Twitterに「表記おかしくね?ここ日本だよな?」という投稿がされた。
見ると、ゆりかもめの車両のドアの脇に、中国語の簡体字と韓国語のハングルで、路線の駅名表記がされている画像だった。

その投稿者は「10カ国以上の国を訪れたことがあるが、自国の言語と英語以外をこれだけ表記している国は、見たことがない」というツイートを続けていた。
当然、このツイートは、いわゆる「ネトウヨ」の目に入ることになり、ゆりかもめが中韓に乗っ取られたなどと、批判の的となった。

こうした「公共交通機関に中国語や韓国語を記載することに対する批判」は、TwitterなどのSNSを中心に、ここ数年繰り返されている。
しかし、中国語や韓国語を併記することの根拠は明確にある。

日本政府観光局(JNTO)の調べによると、2017年の訪日外客数は約2869万人。うち約2471万人がアジアから訪日している。
国別で多い方から並べると、中国から735万人、韓国から714万人、台湾から456万人、香港から223万人。次にようやくアメリカが出てきて137万人である。
上位4つを足すと2128万人。つまり訪日外客数の3/4は中国、韓国、台湾、香港という4地域からの訪日なのである。これが公共交通機関に中国語や韓国語が併記される数的根拠である。

また、法的にも「観光立国推進基本法」などで、外国人観光客の利便性などの確保を求めることが要求されており、駅名の中国語韓国語表記は、それらに基づいた施策であるといえる。

これらが多くの公共の場で行われた事により、徐々に我々の目に中国語や韓国語の案内が目につく用になった。それに対する強い批判が一部で起きていたことは確かだ。だが、それは中韓憎しのあてつけであることは明らかではあった。

しかし、そんなあてつけにも一点だけ理があった。それは「中国語や韓国語が読めないので、乗り換えなど急いでいるときにに困る」という主張であった。
電光掲示板の文字切り替えは短い時間ではあるが、確かに日本語が表示されない時間もあり、それが困るというのはそれなりに納得できる批判理由と言える。

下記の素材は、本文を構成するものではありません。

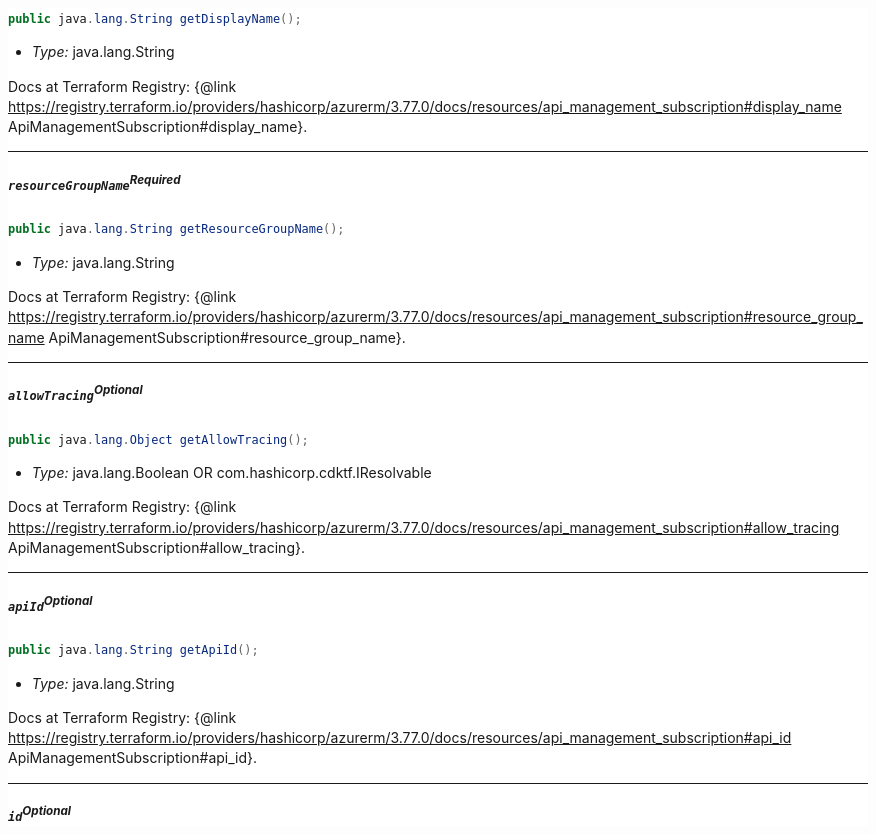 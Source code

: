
```java
public java.lang.String getDisplayName();
```

- *Type:* java.lang.String

Docs at Terraform Registry: {@link https://registry.terraform.io/providers/hashicorp/azurerm/3.77.0/docs/resources/api_management_subscription#display_name ApiManagementSubscription#display_name}.

---

##### `resourceGroupName`<sup>Required</sup> <a name="resourceGroupName" id="@cdktf/provider-azurerm.apiManagementSubscription.ApiManagementSubscriptionConfig.property.resourceGroupName"></a>

```java
public java.lang.String getResourceGroupName();
```

- *Type:* java.lang.String

Docs at Terraform Registry: {@link https://registry.terraform.io/providers/hashicorp/azurerm/3.77.0/docs/resources/api_management_subscription#resource_group_name ApiManagementSubscription#resource_group_name}.

---

##### `allowTracing`<sup>Optional</sup> <a name="allowTracing" id="@cdktf/provider-azurerm.apiManagementSubscription.ApiManagementSubscriptionConfig.property.allowTracing"></a>

```java
public java.lang.Object getAllowTracing();
```

- *Type:* java.lang.Boolean OR com.hashicorp.cdktf.IResolvable

Docs at Terraform Registry: {@link https://registry.terraform.io/providers/hashicorp/azurerm/3.77.0/docs/resources/api_management_subscription#allow_tracing ApiManagementSubscription#allow_tracing}.

---

##### `apiId`<sup>Optional</sup> <a name="apiId" id="@cdktf/provider-azurerm.apiManagementSubscription.ApiManagementSubscriptionConfig.property.apiId"></a>

```java
public java.lang.String getApiId();
```

- *Type:* java.lang.String

Docs at Terraform Registry: {@link https://registry.terraform.io/providers/hashicorp/azurerm/3.77.0/docs/resources/api_management_subscription#api_id ApiManagementSubscription#api_id}.

---

##### `id`<sup>Optional</sup> <a name="id" id="@cdktf/provider-azurerm.apiManagementSubscription.ApiManagementSubscriptionConfig.property.id"></a>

だが、今回の場合はそれとは事情が異なる。批判されたのはドアの脇に貼られた路線図シールである。そして、日常的に電車を使う大半の人は「ドアの上に基本的な路線図がある」ということを知っている。そして実際、ゆりかもめも例外ではなく、日本語をメインに書かれた路線図がドアの上に大きく掲示されているのである。中国語と韓国語の路線図ステッカーは、あくまでもドアの端に張ってある補助的なものにすぎず、日本語が表示されない状態というものは存在しないのである。

この写真上部が、日本語をメインにした路線図、ドアの左わきにはられているのが、件の中国語と韓国語の路線図ステッカーである。

つまり、今回の件については、電光掲示板のような切り替え問題は存在しておらず「中国語韓国語が表示されている」そのこと自体が批判されているのである。それにもかかわらず騒いだ人たちがいた。つまり予想通り、「乗り換えで時間が云々」も中国語や韓国語を憎しがための、批判に過ぎなかったことが、今回の件で明確になったと言えるのだ。
結局、公共交通機関の中国語、韓国語表記を嫌う人たちは、要は「中国語や韓国語を見たくない」から騒いでいる以外のなにものでもないのである。

さて、ここから本題。
僕はふと別の騒ぎを思い出した。それは1つではなく、いくつかの騒ぎだ。

池袋マルイでの「太もも展」の中止騒ぎ「碧志摩メグ」を志摩市が公認したときの騒ぎ。そして美濃加茂市での「のうりん!」ポスター騒ぎなどなどである。

有り体に言えばこれらの表現に対して排除の姿勢を示した人たちの基本的な主張も「それを私は見たくない」であったと僕は見ている。
性的搾取だ、子供が見たらどうするのかなどの批判はあったが、それらも根拠なきあてつけである。